ACTION ITEM: In the entries that follow, find each line with the word "makes" and copy it.

SOURCE RECORDS:
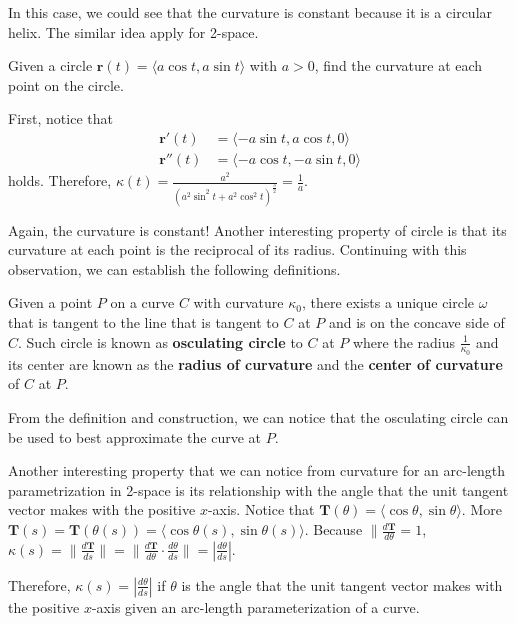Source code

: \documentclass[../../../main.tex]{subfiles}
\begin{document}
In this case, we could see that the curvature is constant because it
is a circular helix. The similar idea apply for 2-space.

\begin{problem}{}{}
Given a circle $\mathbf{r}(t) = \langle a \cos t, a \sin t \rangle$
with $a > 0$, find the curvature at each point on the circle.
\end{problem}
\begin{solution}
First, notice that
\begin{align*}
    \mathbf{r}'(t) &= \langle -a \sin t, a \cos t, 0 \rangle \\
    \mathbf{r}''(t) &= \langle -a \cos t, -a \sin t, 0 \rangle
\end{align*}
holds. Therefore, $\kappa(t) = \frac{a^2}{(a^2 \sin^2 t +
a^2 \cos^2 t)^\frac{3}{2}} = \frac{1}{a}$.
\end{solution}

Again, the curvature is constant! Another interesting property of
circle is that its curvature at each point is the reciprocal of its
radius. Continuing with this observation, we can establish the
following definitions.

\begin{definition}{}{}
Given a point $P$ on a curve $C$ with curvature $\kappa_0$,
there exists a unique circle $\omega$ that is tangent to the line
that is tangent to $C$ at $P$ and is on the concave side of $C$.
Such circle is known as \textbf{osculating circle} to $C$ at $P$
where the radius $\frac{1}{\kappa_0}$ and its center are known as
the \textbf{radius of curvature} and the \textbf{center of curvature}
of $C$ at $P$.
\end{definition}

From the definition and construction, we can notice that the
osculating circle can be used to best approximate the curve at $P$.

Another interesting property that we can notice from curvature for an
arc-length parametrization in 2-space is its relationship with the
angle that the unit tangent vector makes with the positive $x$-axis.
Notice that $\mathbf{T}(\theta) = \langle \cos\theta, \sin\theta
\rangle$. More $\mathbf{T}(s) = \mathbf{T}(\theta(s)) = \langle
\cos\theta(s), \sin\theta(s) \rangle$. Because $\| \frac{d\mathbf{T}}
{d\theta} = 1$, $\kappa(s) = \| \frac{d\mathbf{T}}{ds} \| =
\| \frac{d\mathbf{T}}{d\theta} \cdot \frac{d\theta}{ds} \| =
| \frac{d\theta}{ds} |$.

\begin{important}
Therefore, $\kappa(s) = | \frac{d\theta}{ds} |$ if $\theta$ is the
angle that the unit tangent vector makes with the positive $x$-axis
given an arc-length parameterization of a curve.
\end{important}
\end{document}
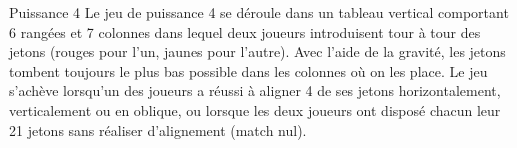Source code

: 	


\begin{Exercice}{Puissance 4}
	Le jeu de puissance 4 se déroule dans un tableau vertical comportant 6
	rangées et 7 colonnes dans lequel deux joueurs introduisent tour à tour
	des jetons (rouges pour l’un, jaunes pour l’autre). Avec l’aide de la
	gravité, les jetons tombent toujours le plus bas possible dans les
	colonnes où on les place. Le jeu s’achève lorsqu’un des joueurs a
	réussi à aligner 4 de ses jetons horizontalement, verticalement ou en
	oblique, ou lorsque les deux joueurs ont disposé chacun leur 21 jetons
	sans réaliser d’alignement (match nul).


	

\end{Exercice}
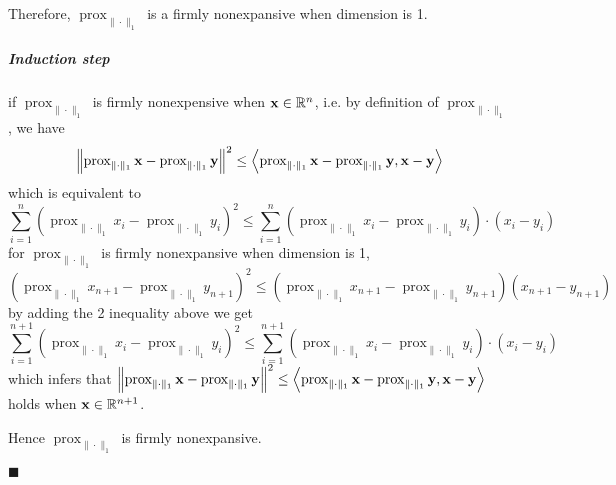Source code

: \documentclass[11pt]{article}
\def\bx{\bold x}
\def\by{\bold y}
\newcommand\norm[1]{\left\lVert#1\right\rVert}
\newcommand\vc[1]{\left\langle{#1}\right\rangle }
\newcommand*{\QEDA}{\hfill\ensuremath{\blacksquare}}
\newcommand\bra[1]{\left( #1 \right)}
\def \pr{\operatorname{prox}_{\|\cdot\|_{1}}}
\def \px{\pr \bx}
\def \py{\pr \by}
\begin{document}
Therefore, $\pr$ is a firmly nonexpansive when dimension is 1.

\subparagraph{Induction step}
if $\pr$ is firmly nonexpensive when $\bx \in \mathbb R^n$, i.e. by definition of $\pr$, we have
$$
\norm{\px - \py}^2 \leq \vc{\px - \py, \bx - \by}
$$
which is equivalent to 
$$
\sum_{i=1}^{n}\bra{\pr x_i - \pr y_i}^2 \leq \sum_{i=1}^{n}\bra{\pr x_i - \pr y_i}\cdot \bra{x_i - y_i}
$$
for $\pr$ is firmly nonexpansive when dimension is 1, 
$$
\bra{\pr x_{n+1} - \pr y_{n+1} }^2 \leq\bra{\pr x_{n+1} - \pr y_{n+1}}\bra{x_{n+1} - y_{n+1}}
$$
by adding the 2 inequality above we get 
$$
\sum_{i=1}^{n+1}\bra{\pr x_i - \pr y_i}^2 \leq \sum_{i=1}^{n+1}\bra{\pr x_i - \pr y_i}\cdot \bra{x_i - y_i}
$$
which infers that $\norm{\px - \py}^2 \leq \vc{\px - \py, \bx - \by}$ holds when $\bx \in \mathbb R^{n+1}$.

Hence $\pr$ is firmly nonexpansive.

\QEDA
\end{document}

EXERCISE RESULT:
angle that the unit tangent vector makes with the positive $x$-axis.
angle that the unit tangent vector makes with the positive $x$-axis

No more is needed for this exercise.